His astuteness in spotting flaws in an instrument before an artiste can note them, had earned him a name even across the seas. When Jon B. Higgins, an American known for his prowess in Carnatic music, performed at Lawley Hall, St. Joseph’s College in Tiruchi, he was so impressed by Govindan’s work with the shruti box, that he ordered ten boxes to be crafted and shipped to York University, Toronto, where Higgins headed the music studies department. Govindan has preserved Higgin’s letter in 1974 which praises the craftsman’s ‘fine skill as an artisan’.
Making a name came only after years of hard labour, acknowledges Govindan, though the craftsmanship perhaps runs in his genes with maternal grandfather Somachariyar who was the first in his family to fix instruments in his shop at Kumbakonam. “But I owe everything to my uncle and guru, Gangadhar Acharya , who took me under his wings after my father died. I have little education to boast of but I spent 20 years in Kumbakonam learning the nuances from him, before I set up shop in Tiruchi in 1970,” narrates Govindan. “The great violinist Rajamanickam Pillai had praised my guru, saying there is no equal to him,” says Govindan, producing another letter. It was the idea of Virudhunagar L. Ganapathiar pillai, an AIR artiste, who suggested Govindan move to Tiruchi to further his prospects. “When I arrived here it was Alathur Thiyagarajan , secretary of the Sri Sathguru Tyagabrahma aradhana Trust, who not only spread the good word about me, but also allotted space for me to open a shop in front of his house.”

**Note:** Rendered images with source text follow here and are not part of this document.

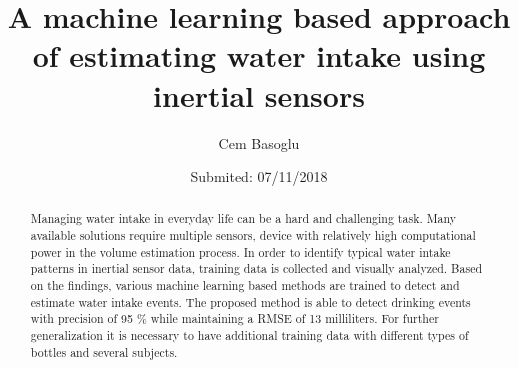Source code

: \documentclass[twocolumn,fleqn,runningheads]{template/svjour2}[23.12.1232]
\begin{document}
\title{A machine learning based approach of estimating water intake using inertial sensors}

\author{Cem Basoglu}


\date{Submited: 07/11/2018}

\maketitle

\begin{abstract}
Managing water intake in everyday life can be a hard and challenging task. Many available solutions require multiple sensors, device with relatively high computational power in the volume estimation process.  In order to identify typical water intake patterns in inertial sensor data, training data is collected and visually analyzed. Based on the findings, various machine learning based methods are trained to detect and estimate water intake events. The proposed method is able to detect drinking events with precision of 95 \% while maintaining a RMSE of 13 milliliters. For further generalization it is necessary to have additional training data with different types of bottles and several subjects.
\end{abstract}









\end{document}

Though the father-son do not work on wind instruments like the nadhaswaram, they have restored old church organs, accordions and guitars. Govindan also takes pride in the fact that he has crafted the first sruthi box for many upcoming musicians. “The secret of this trade is all about customizing according to the artiste’s need,” says Vijyakumar, who joined his father in 1993. He demonstrates that nuances matter with a tiny stick. “This is the sounding post which holds the upper and lower boards of a violin together. Fixing it in the right place, according to the playing style of the musician makes a difference.”
Govindan feels his musical sojourn may end soon. “I only hope the future is good for the next generation.” Today with electronic shruti boxes and service centres available for each brand, Vijayakumar is more of an authorised dealer for instruments than a craftsman. “Though restoration has gone the electronic way, our veenas and violins still require the human touch,” he believes.